Making a conscious choice to eat organic food, buy locally-grown produce, and support establishments with sustainable practices, as well as making an overall shift to healthier eating have been growing trends since the early 2000s.
Along with that, we’ve also seen our fair share of fad diets through the years (each with their own weight-loss and better health claims). And while some have proven beneficial for people with certain conditions—in the way the gluten-free diet works for those with celiac disease, for example—a number of these diets have also been proven as non-beneficial or impractical, especially if your goal is to ultimately be healthier.
There have also been eating movements that have remained, some growing even more in popularity, such as the shift to veganism, vegetarianism, and plant-based dieting.
But while each movement involves a greater intake of plant-based food or fruits and vegetables, there’s more to these diets than simply munching on greens.
Vegan
A vegan diet focuses on food not obtained from animals. This means no meat, chicken, fish, egg, milk, cheese, honey, and other animal products. Aside from cutting these out of their meals, vegans also abstain from using items and other commodities made of animal products, such as leather, fur, wool, and silk.
A vegan lifestyle is influenced by more than just a desire to eat healthier. Generally, veganism comes with ethical motivations, especially with concerns on the treatment of animals. As supporters of animal rights, vegans opt to exclude anything animal-related across all spheres of their consumption.
Abstaining from animal-based products, especially meat, also proves to be beneficial to the environment, as processing of meat often entails expending vast amounts of water, and also even releasing greenhouse gases.

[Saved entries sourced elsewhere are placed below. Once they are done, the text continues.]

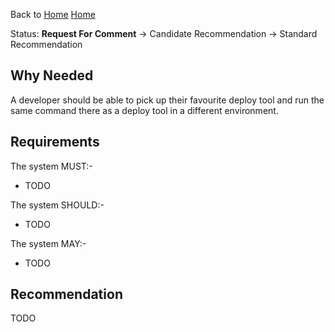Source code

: Back to [Home](Home)
[Home](Home)

Status: **Request For Comment** -> Candidate Recommendation -> Standard Recommendation

## Why Needed

A developer should be able to pick up their favourite deploy tool and run the same command there as a deploy tool in a different environment.

## Requirements

The system MUST:-

- TODO

The system SHOULD:-

- TODO

The system MAY:-

- TODO

## Recommendation

TODO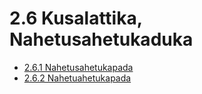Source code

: # 2.6 Kusalattika, Nahetusahetukaduka

* [2.6.1 Nahetusahetukapada](2.6/2.6.1.md)
* [2.6.2 Nahetuahetukapada](2.6/2.6.2.md)
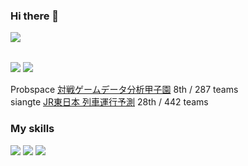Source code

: ### Hi there 👋

<a href="http://mitsuhiko-nozawa.github.io">
<img align="left" src="https://img.shields.io/website?down_color=yellow&down_message=down&style=for-the-badge&up_color=green&up_message=up&url=http%3A%2F%2Fvalkyrja3607.github.io" />
</a>
<br>
<br>

<p>
<img src="https://github-readme-stats.vercel.app/api?username=mitsuhiko-nozawa&repo=convoychat&theme=tokyonight&hide=stars" />
<img src="https://github-readme-stats.vercel.app/api/top-langs/?username=mitsuhiko-nozawa&layout=compact&repo=github-readme-stats&theme=tokyonight&hide=html,jupyter%20notebook,makefile" />
</p>

Probspace <a href="https://prob.space/competitions/game_winner">対戦ゲームデータ分析甲子園</a>  8th / 287 teams </br>
siangte <a href="https://signate.jp/competitions/363">JR東日本 列車運行予測</a>  28th / 442 teams </br>

### My skills
<p>
<img src="https://img.shields.io/badge/-C++-00599c?style=flat-square&logo=C%2B%2B&logoColor=white"/>
<img src="https://img.shields.io/badge/-Python-3776ab?style=flat-square&logo=Python&logoColor=white"/>
<img src="https://img.shields.io/badge/-Docker-2496ed?style=flat-square&logo=Docker&logoColor=white"/>
</p>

While vegans usually eat plant-based food, processed food may also still be part of their diets, so long as it does not contain any animal products. So yes, vegans can still enjoy, Betty Crocker Bac-Os Bacon Flavor Bits, and even Taco Bell Bean Burritos (but no cheese, please).
Vegetarian
There are various definitions of vegetarianism, some of which overlap with veganism. The Vegetarian Society defines a vegetarian as “someone who lives on a diet of grains, pulses, nuts, seeds, vegetables, and fruits, with or without use of dairy products and eggs. A vegetarian does not eat any meat, poultry, game, fish, shellfish, or by-products of slaughter.”

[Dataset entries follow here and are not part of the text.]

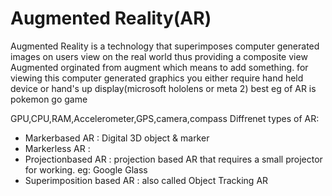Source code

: # Augmented Reality(AR) 
Augmented Reality is a technology that superimposes computer generated images on users view on the real world thus providing a composite view
Augmented orginated from augment which means to add something.
for viewing this computer  generated graphics you either require hand held device or hand's up display(microsoft hololens or meta 2)
best eg of AR is pokemon go game

GPU,CPU,RAM,Accelerometer,GPS,camera,compass
Diffrenet types of AR:
- Markerbased AR : Digital 3D object & marker
- Markerless AR : 
- Projectionbased AR : projection based AR that requires a small projector for working. eg: Google Glass
- Superimposition based AR : also called Object Tracking AR 

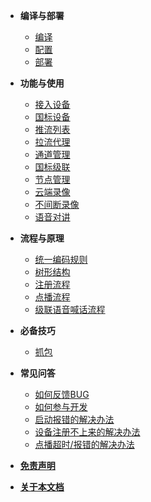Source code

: <!-- 侧边栏 -->

* **编译与部署**
  * [编译](_content/introduction/compile.md)
  * [配置](_content/introduction/config.md)
  * [部署](_content/introduction/deployment.md)
* **功能与使用**
  * [接入设备](_content/ability/device.md)
  * [国标设备](_content/ability/device_use.md)
  * [推流列表](_content/ability/push.md)
  * [拉流代理](_content/ability/proxy.md)
  * [通道管理](_content/ability/channel.md)
  * [国标级联](_content/ability/cascade2.md)
  * [节点管理](_content/ability/node_manger.md)
  * [云端录像](_content/ability/cloud_record.md)
  * [不间断录像](_content/ability/continuous_recording.md)
  * [语音对讲](_content/ability/continuous_broadcast.md)
* **流程与原理**
  * [统一编码规则](_content/theory/code.md)
  * [树形结构](_content/theory/channel_tree.md)
  * [注册流程](_content/theory/register.md)
  * [点播流程](_content/theory/play.md)
  * [级联语音喊话流程](_content/theory/broadcast_cascade.md)
* **必备技巧**
  * [抓包](_content/skill/tcpdump.md)

* **常见问答**
  - [如何反馈BUG](_content/qa/bug.md)
  - [如何参与开发](_content/qa/development.md)
  - [启动报错的解决办法](_content/qa/start_error.md)
  - [设备注册不上来的解决办法](_content/qa/regiser_error.md)
  - [点播超时/报错的解决办法](_content/qa/play_error.md)
* [**免责声明**](_content/disclaimers.md)
* [**关于本文档**](_content/about_doc.md)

Degrees of vegetarianism have also been defined, depending on the types of non-plant-based food (eggs, dairy, and others) included in the diet. Vegan falls under vegetarianism.
Plant-Based
Meanwhile, those who follow plant-based diets eat meals that are focused around plant foods. These include fruits, vegetables, legumes, grains, nuts, and seeds. Like vegans, those who have plant-based diets do not include meat, dairy, butter, eggs, gelatin, and other animal products in their meals.
But while a plant-based meal could be vegan, a vegan meal wouldn’t automatically be plant-based. From the name itself, the diet excludes foods that are processed, and thus refers only to whole plant foods.

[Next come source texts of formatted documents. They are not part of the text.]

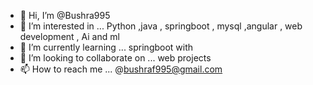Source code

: - 👋 Hi, I’m @Bushra995
- 👀 I’m interested in ... Python ,java , springboot , mysql ,angular , web development , Ai and ml
- 🌱 I’m currently learning ... springboot with
- 💞️ I’m looking to collaborate on ... web projects 
- 📫 How to reach me ... @bushraf995@gmail.com

<!---
Bushra995/Bushra995 is a ✨ special ✨ repository because its `README.md` (this file) appears on your GitHub profile.
You can click the Preview link to take a look at your changes.
--->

In pedestrian terms, if it no longer resembles a plant, you can’t eat it.
Another difference between vegan and plant-based is the general motivation behind the adherence to such a diet. While vegans may feel strongly about the welfare of animals—from those that produce items like milk or eggs, to those that are slaughtered for their meat, skin or fur, or tested on for other consumer goods like cosmetics—those following a plant-based diet may have no qualms about buying clothes or items made of leather or wool.
The driving force for a person who follows a plant-based diet is more likely based on health than ethics. This diet helps prevent or even reverse chronic illnesses and other conditions like heart disease, high cholesterol, high blood pressure, and diabetes.
While each type of diet has its own benefits, making the switch requires preparation and commitment. It always helps to check with a dietician to ensure that the food you cut out from your diet will be replaced with other items that can give you the same nutrients. Protein from meat, for example, could be substituted by legumes, whole grains, or green vegetables like spinach, with the added perk that it doesn’t come with saturated fat and cholesterol the way meat or other processed food do.